Flying North for Summer (Part 2): Snowbirds

In cruising, my husband and I have reached a sort of compromise: I can venture to multiple countries, of varying degrees of comfort and safety, in a single trip, and he can sit in the bar while he is seamlessly transported to each of those countries. I can go to the gym and swim multiple times each day, and he can sit in the bar and await my return. I can embark on elaborately deep friendships with Americans I’ve never met before over endless bar trivia and karaoke and he can… well, you get the picture. He doesn’t have to worry about missed flights, lost luggage, or that his wife has inadvertently booked a hotel in the heart of the red light district again, and I still get to undertake copious planning as I research each location in unnecessary detail, which he can then ignore.

The pool on our ship – surprisingly empty for most of the time

Our ship left Tampa over the Easter weekend and bobbed around the Caribbean for a bit before steaming up to New York over three “sea days”. While this sounds an illogical route, it enabled the ship to embark on a transatlantic cruise out of New York Harbour the day after we docked, ahead of it spending the summer in Europe. It also allowed it to provide luxury transportation home for thousands of Snowbirds who were spending their summers in New York and New England. Snowbirds, I learned, are so-called because they fly south for the winter – flocks of retired New Yorkers escaping several brutally cold months or scraping ice of the windscreen and snow off the driveway in favour of the balmier climes of Sarasota, Miami, Tampa and Clearwater. Now that the ice had melted they were headed home again. It did also mean every dinner felt like a Woody Allen film: for New Yorkers, all the world really is a stage, and they project as though playing to an audience. All around us we overheard whole, angst-ridden conversations that didn’t seem to have any particular substance, but were delivered nonetheless with both earnestness and volume by elderly New Yorkers anxiously wringing hands and adjusting ties. “I mean and she just insisted they get a little dog” (pronounced “dawg”) “and I said Miriam, I said, Miriam, what about his allergies? He has allergies, you know, to animals, Ira does, you know, really bad allergies, he can literally come out in a rash and he can’t breathe, and I said, Miriam, I said, do you want to kill him? But she got this dog, this little dog I told her not to get, and, well, he isn’t allergic to the dog, but, you know, it was a close call.”

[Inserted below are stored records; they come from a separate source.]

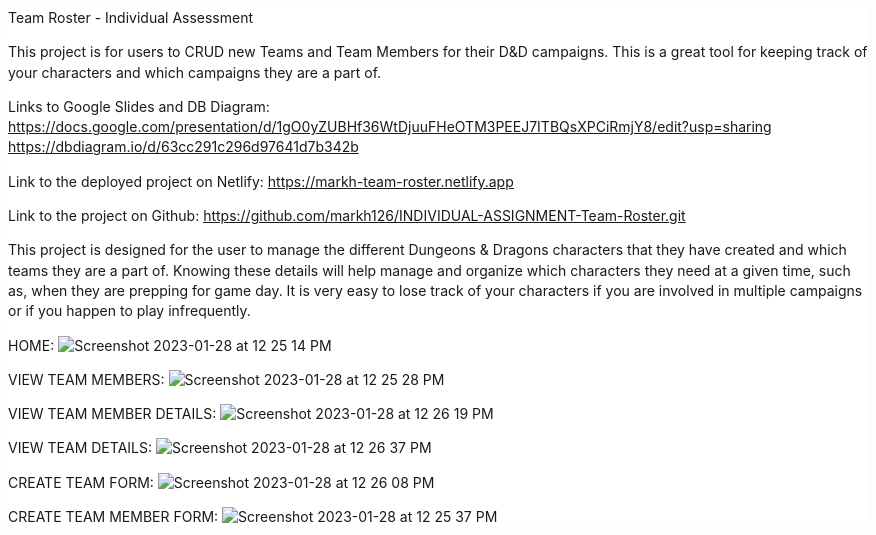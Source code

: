 Team Roster - Individual Assessment

This project is for users to CRUD new Teams and Team Members for their D&D campaigns. This is a great tool for keeping track of your characters and which campaigns they are a part of.

Links to Google Slides and DB Diagram:
https://docs.google.com/presentation/d/1gO0yZUBHf36WtDjuuFHeOTM3PEEJ7ITBQsXPCiRmjY8/edit?usp=sharing
https://dbdiagram.io/d/63cc291c296d97641d7b342b

Link to the deployed project on Netlify:
https://markh-team-roster.netlify.app

Link to the project on Github:
https://github.com/markh126/INDIVIDUAL-ASSIGNMENT-Team-Roster.git

This project is designed for the user to manage the different Dungeons & Dragons characters that they have created and which teams they are a part of. Knowing these details will help manage and organize which characters they need at a given time, such as, when they are prepping for game day. It is very easy to lose track of your characters if you are involved in multiple campaigns or if you happen to play infrequently.

HOME: 
<img width="1466" alt="Screenshot 2023-01-28 at 12 25 14 PM" src="https://user-images.githubusercontent.com/114036621/215284493-5abe8aa9-4fb9-4fc4-b5a5-15d76a58f41d.png">

VIEW TEAM MEMBERS:
<img width="1451" alt="Screenshot 2023-01-28 at 12 25 28 PM" src="https://user-images.githubusercontent.com/114036621/215284492-8eb199d8-12bc-4003-933d-363e8848d231.png">

VIEW TEAM MEMBER DETAILS:
<img width="1462" alt="Screenshot 2023-01-28 at 12 26 19 PM" src="https://user-images.githubusercontent.com/114036621/215284489-08468e97-aef0-477a-9857-62954c3e7777.png">

VIEW TEAM DETAILS:
<img width="1451" alt="Screenshot 2023-01-28 at 12 26 37 PM" src="https://user-images.githubusercontent.com/114036621/215284483-ce770019-5898-44d6-8715-b6e9a3a4612e.png">

CREATE TEAM FORM:
<img width="1461" alt="Screenshot 2023-01-28 at 12 26 08 PM" src="https://user-images.githubusercontent.com/114036621/215284490-974c9ac4-53ee-40b0-8e1c-4879a297b483.png">

CREATE TEAM MEMBER FORM:
<img width="1465" alt="Screenshot 2023-01-28 at 12 25 37 PM" src="https://user-images.githubusercontent.com/114036621/215284491-88288836-c7c8-4e28-b597-67ac120d77bc.png">
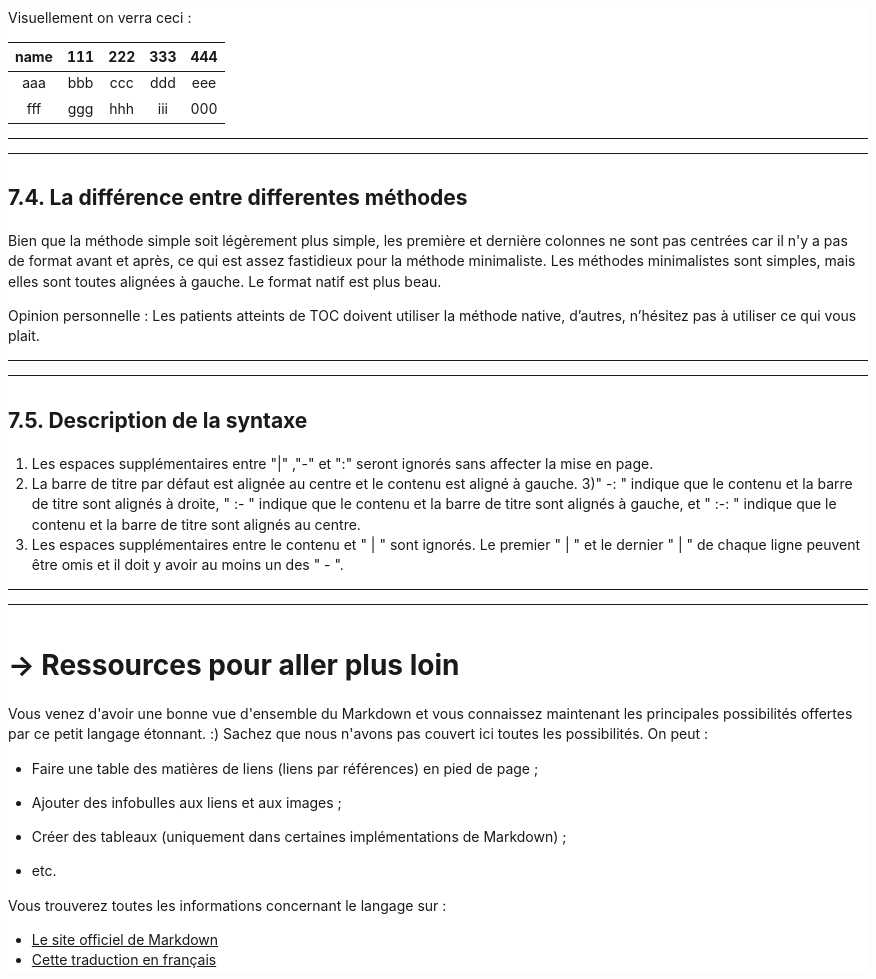 Visuellement on verra ceci : 

name | 111 | 222 | 333 | 444
:-: | :-: | :-: | :-: | :-:
aaa | bbb | ccc | ddd | eee| 
fff | ggg | hhh | iii | 000|

--------
--------

7.4. La différence entre differentes méthodes
----------------------------------------------
Bien que la méthode simple soit légèrement plus simple, les première et dernière colonnes ne sont pas centrées car il n'y a pas de format avant et après, ce qui est assez fastidieux pour la méthode minimaliste. Les méthodes minimalistes sont simples, mais elles sont toutes alignées à gauche. Le format natif est plus beau.

Opinion personnelle : Les patients atteints de TOC doivent utiliser la méthode native, d’autres, n’hésitez pas à utiliser ce qui vous plait.

--------
--------

7.5. Description de la syntaxe
-------------------------------

1) Les espaces supplémentaires entre "|" ,"-"  et ":" seront ignorés sans affecter la mise en page.
2) La barre de titre par défaut est alignée au centre et le contenu est aligné à gauche.
3)" -: " indique que le contenu et la barre de titre sont alignés à droite, " :- " indique que le contenu et la barre de titre sont alignés à gauche, et " :-: " indique que le contenu et la barre de titre sont alignés au centre.
4) Les espaces supplémentaires entre le contenu et " | " sont ignorés. Le premier " | " et le dernier " | " de chaque ligne peuvent être omis et il doit y avoir au moins un des " - ".

--------
--------


 -> Ressources pour aller plus loin
===================================

Vous venez d'avoir une bonne vue d'ensemble du Markdown et vous connaissez maintenant les principales possibilités offertes par ce petit langage étonnant. :) Sachez que nous n'avons pas couvert ici toutes les possibilités. On peut :

  * Faire une table des matières de liens (liens par références) en pied de page ;

  * Ajouter des infobulles aux liens et aux images ;

  * Créer des tableaux (uniquement dans certaines implémentations de Markdown) ;

  * etc.

Vous trouverez toutes les informations concernant le langage sur :

  * [Le site officiel de Markdown](https://daringfireball.net/projects/markdown/syntax)
  * [Cette traduction en français](https://michelf.ca/projets/php-markdown/syntaxe/) 
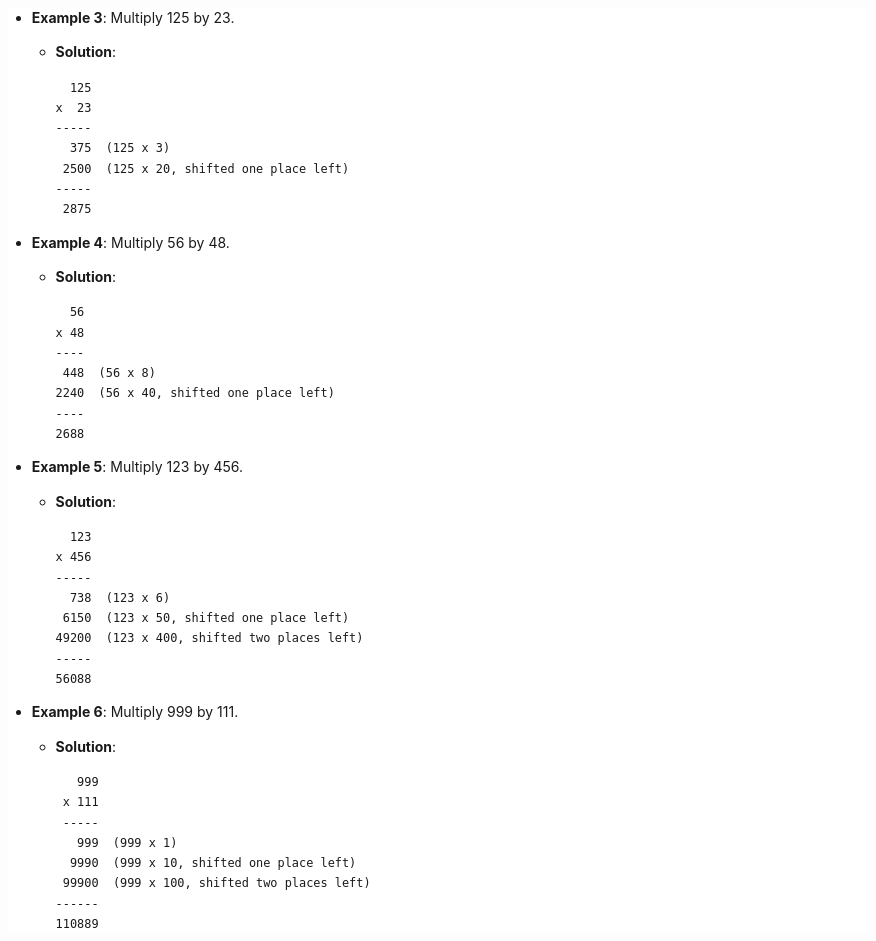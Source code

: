 
-   **Example 3**: Multiply 125 by 23.

    -   **Solution**:
        ```
          125
        x  23
        -----
          375  (125 x 3)
         2500  (125 x 20, shifted one place left)
        -----
         2875
        ```

-   **Example 4**: Multiply 56 by 48.

    -   **Solution**:
        ```
          56
        x 48
        ----
         448  (56 x 8)
        2240  (56 x 40, shifted one place left)
        ----
        2688
        ```

-   **Example 5**: Multiply 123 by 456.

    -   **Solution**:
        ```
          123
        x 456
        -----
          738  (123 x 6)
         6150  (123 x 50, shifted one place left)
        49200  (123 x 400, shifted two places left)
        -----
        56088
        ```

-   **Example 6**: Multiply 999 by 111.
    -   **Solution**:
        ```
           999
         x 111
         -----
           999  (999 x 1)
          9990  (999 x 10, shifted one place left)
         99900  (999 x 100, shifted two places left)
        ------
        110889
        ```
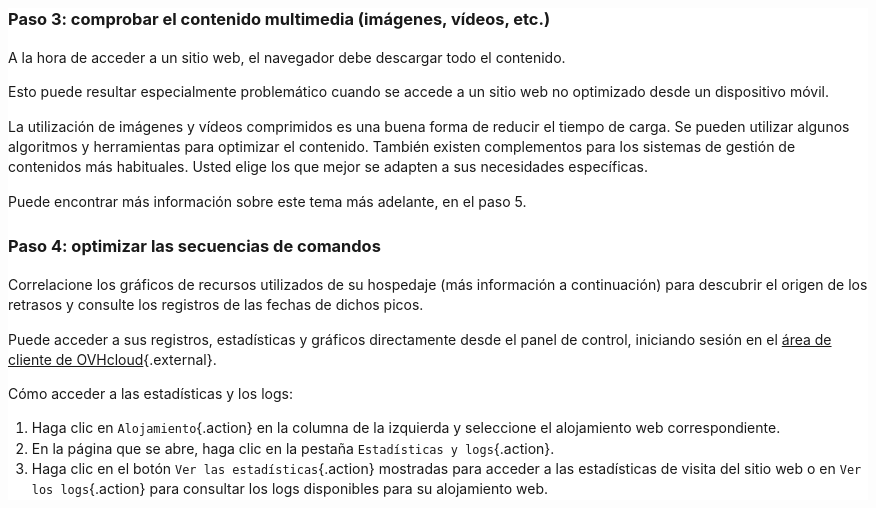 ### Paso 3: comprobar el contenido multimedia (imágenes, vídeos, etc.)

A la hora de acceder a un sitio web, el navegador debe descargar todo el contenido.

Esto puede resultar especialmente problemático cuando se accede a un sitio web no optimizado desde un dispositivo móvil.

La utilización de imágenes y vídeos comprimidos es una buena forma de reducir el tiempo de carga.
Se pueden utilizar algunos algoritmos y herramientas para optimizar el contenido. También existen complementos para los sistemas de gestión de contenidos más habituales.
Usted elige los que mejor se adapten a sus necesidades específicas.

Puede encontrar más información sobre este tema más adelante, en el paso 5.

### Paso 4: optimizar las secuencias de comandos

Correlacione los gráficos de recursos utilizados de su hospedaje (más información a continuación) para descubrir el origen de los retrasos y consulte los registros de las fechas de dichos picos.

Puede acceder a sus registros, estadísticas y gráficos directamente desde el panel de control, iniciando sesión en el [área de cliente de OVHcloud](/links/manager){.external}.

Cómo acceder a las estadísticas y los logs:

1. Haga clic en `Alojamiento`{.action} en la columna de la izquierda y seleccione el alojamiento web correspondiente.
2. En la página que se abre, haga clic en la pestaña `Estadísticas y logs`{.action}.
3. Haga clic en el botón `Ver las estadísticas`{.action} mostradas para acceder a las estadísticas de visita del sitio web o en `Ver los logs`{.action} para consultar los logs disponibles para su alojamiento web.
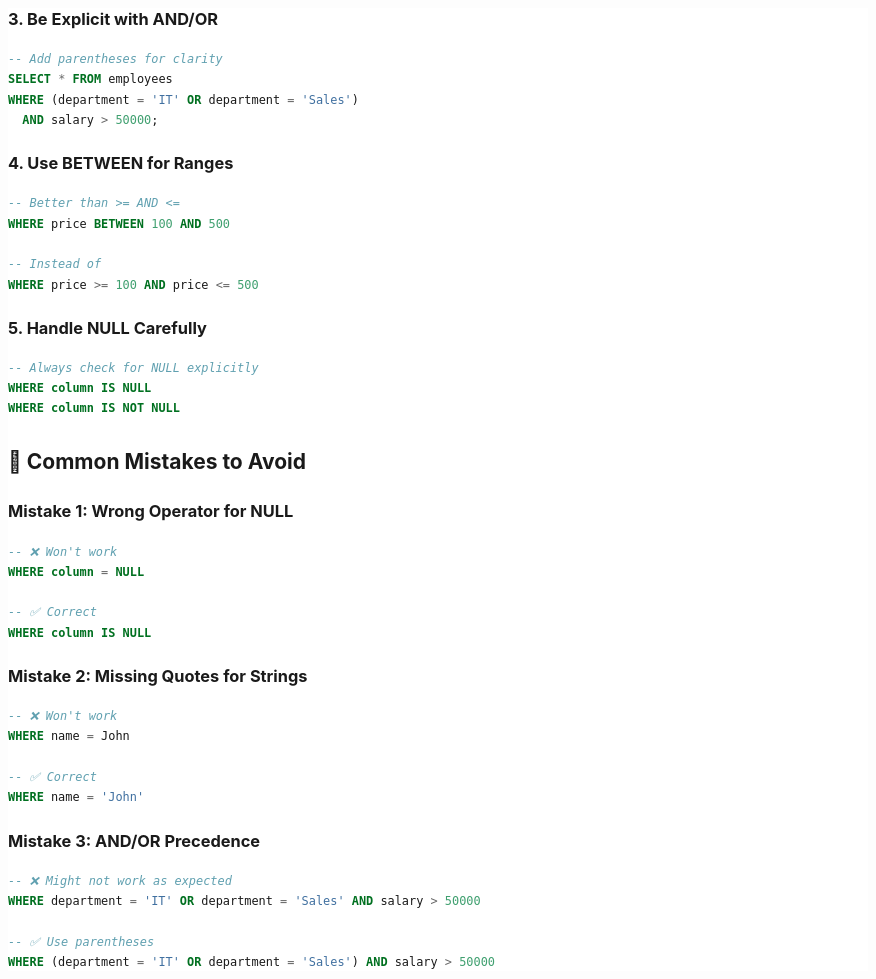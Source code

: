 ### 3. Be Explicit with AND/OR
```sql
-- Add parentheses for clarity
SELECT * FROM employees 
WHERE (department = 'IT' OR department = 'Sales')
  AND salary > 50000;
```

### 4. Use BETWEEN for Ranges
```sql
-- Better than >= AND <=
WHERE price BETWEEN 100 AND 500

-- Instead of
WHERE price >= 100 AND price <= 500
```

### 5. Handle NULL Carefully
```sql
-- Always check for NULL explicitly
WHERE column IS NULL
WHERE column IS NOT NULL
```

## 🎯 Common Mistakes to Avoid

### Mistake 1: Wrong Operator for NULL
```sql
-- ❌ Won't work
WHERE column = NULL

-- ✅ Correct
WHERE column IS NULL
```

### Mistake 2: Missing Quotes for Strings
```sql
-- ❌ Won't work
WHERE name = John

-- ✅ Correct
WHERE name = 'John'
```

### Mistake 3: AND/OR Precedence
```sql
-- ❌ Might not work as expected
WHERE department = 'IT' OR department = 'Sales' AND salary > 50000

-- ✅ Use parentheses
WHERE (department = 'IT' OR department = 'Sales') AND salary > 50000
```
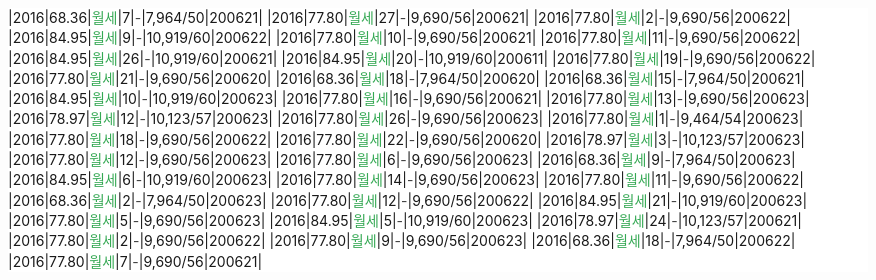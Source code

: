|2016|68.36|<span style="color:#34a853">월세</span>|7|<span style="color:#444444">-</span>|7,964/50|200621|
|2016|77.80|<span style="color:#34a853">월세</span>|27|<span style="color:#444444">-</span>|9,690/56|200621|
|2016|77.80|<span style="color:#34a853">월세</span>|2|<span style="color:#444444">-</span>|9,690/56|200622|
|2016|84.95|<span style="color:#34a853">월세</span>|9|<span style="color:#444444">-</span>|10,919/60|200622|
|2016|77.80|<span style="color:#34a853">월세</span>|10|<span style="color:#444444">-</span>|9,690/56|200621|
|2016|77.80|<span style="color:#34a853">월세</span>|11|<span style="color:#444444">-</span>|9,690/56|200622|
|2016|84.95|<span style="color:#34a853">월세</span>|26|<span style="color:#444444">-</span>|10,919/60|200621|
|2016|84.95|<span style="color:#34a853">월세</span>|20|<span style="color:#444444">-</span>|10,919/60|200611|
|2016|77.80|<span style="color:#34a853">월세</span>|19|<span style="color:#444444">-</span>|9,690/56|200622|
|2016|77.80|<span style="color:#34a853">월세</span>|21|<span style="color:#444444">-</span>|9,690/56|200620|
|2016|68.36|<span style="color:#34a853">월세</span>|18|<span style="color:#444444">-</span>|7,964/50|200620|
|2016|68.36|<span style="color:#34a853">월세</span>|15|<span style="color:#444444">-</span>|7,964/50|200621|
|2016|84.95|<span style="color:#34a853">월세</span>|10|<span style="color:#444444">-</span>|10,919/60|200623|
|2016|77.80|<span style="color:#34a853">월세</span>|16|<span style="color:#444444">-</span>|9,690/56|200621|
|2016|77.80|<span style="color:#34a853">월세</span>|13|<span style="color:#444444">-</span>|9,690/56|200623|
|2016|78.97|<span style="color:#34a853">월세</span>|12|<span style="color:#444444">-</span>|10,123/57|200623|
|2016|77.80|<span style="color:#34a853">월세</span>|26|<span style="color:#444444">-</span>|9,690/56|200623|
|2016|77.80|<span style="color:#34a853">월세</span>|1|<span style="color:#444444">-</span>|9,464/54|200623|
|2016|77.80|<span style="color:#34a853">월세</span>|18|<span style="color:#444444">-</span>|9,690/56|200622|
|2016|77.80|<span style="color:#34a853">월세</span>|22|<span style="color:#444444">-</span>|9,690/56|200620|
|2016|78.97|<span style="color:#34a853">월세</span>|3|<span style="color:#444444">-</span>|10,123/57|200623|
|2016|77.80|<span style="color:#34a853">월세</span>|12|<span style="color:#444444">-</span>|9,690/56|200623|
|2016|77.80|<span style="color:#34a853">월세</span>|6|<span style="color:#444444">-</span>|9,690/56|200623|
|2016|68.36|<span style="color:#34a853">월세</span>|9|<span style="color:#444444">-</span>|7,964/50|200623|
|2016|84.95|<span style="color:#34a853">월세</span>|6|<span style="color:#444444">-</span>|10,919/60|200623|
|2016|77.80|<span style="color:#34a853">월세</span>|14|<span style="color:#444444">-</span>|9,690/56|200623|
|2016|77.80|<span style="color:#34a853">월세</span>|11|<span style="color:#444444">-</span>|9,690/56|200622|
|2016|68.36|<span style="color:#34a853">월세</span>|2|<span style="color:#444444">-</span>|7,964/50|200623|
|2016|77.80|<span style="color:#34a853">월세</span>|12|<span style="color:#444444">-</span>|9,690/56|200622|
|2016|84.95|<span style="color:#34a853">월세</span>|21|<span style="color:#444444">-</span>|10,919/60|200623|
|2016|77.80|<span style="color:#34a853">월세</span>|5|<span style="color:#444444">-</span>|9,690/56|200623|
|2016|84.95|<span style="color:#34a853">월세</span>|5|<span style="color:#444444">-</span>|10,919/60|200623|
|2016|78.97|<span style="color:#34a853">월세</span>|24|<span style="color:#444444">-</span>|10,123/57|200621|
|2016|77.80|<span style="color:#34a853">월세</span>|2|<span style="color:#444444">-</span>|9,690/56|200622|
|2016|77.80|<span style="color:#34a853">월세</span>|9|<span style="color:#444444">-</span>|9,690/56|200623|
|2016|68.36|<span style="color:#34a853">월세</span>|18|<span style="color:#444444">-</span>|7,964/50|200622|
|2016|77.80|<span style="color:#34a853">월세</span>|7|<span style="color:#444444">-</span>|9,690/56|200621|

I’m not ashamed to admit I was hoping for a better punchline.

Our first port of call should have been the Cayman Islands, but they were still twitchy about covid, so at the last minute our itinerary changed and we docked in Key West, which turned out to be the unexpected highlight of the trip. Laid back, pretty and historic in a “hints of a scandal” kind of a way, it was for many years the home of Hemingway and his polydactyl cats, which have bred considerably in the following 80 or so years and now occupy almost every surface of his grand former residence with a smug sense of ownership and a healthy level of disdain for the hundreds of visitors who pass through each day. A brief tour of the house was worth every penny even though I have no time for his alcohol-fuelled machismo.

Cats Gonna Cat

After a march around the rest of the island and a world of surprises including a stunningly beautiful cathedral, numerous free-roaming chickens and their chicks, and a garden full of heads of famous people who (with the exception of Hemingway) had largely tenuous links with Key West but were honoured in statue form nonetheless, we got back on board and out of US waters.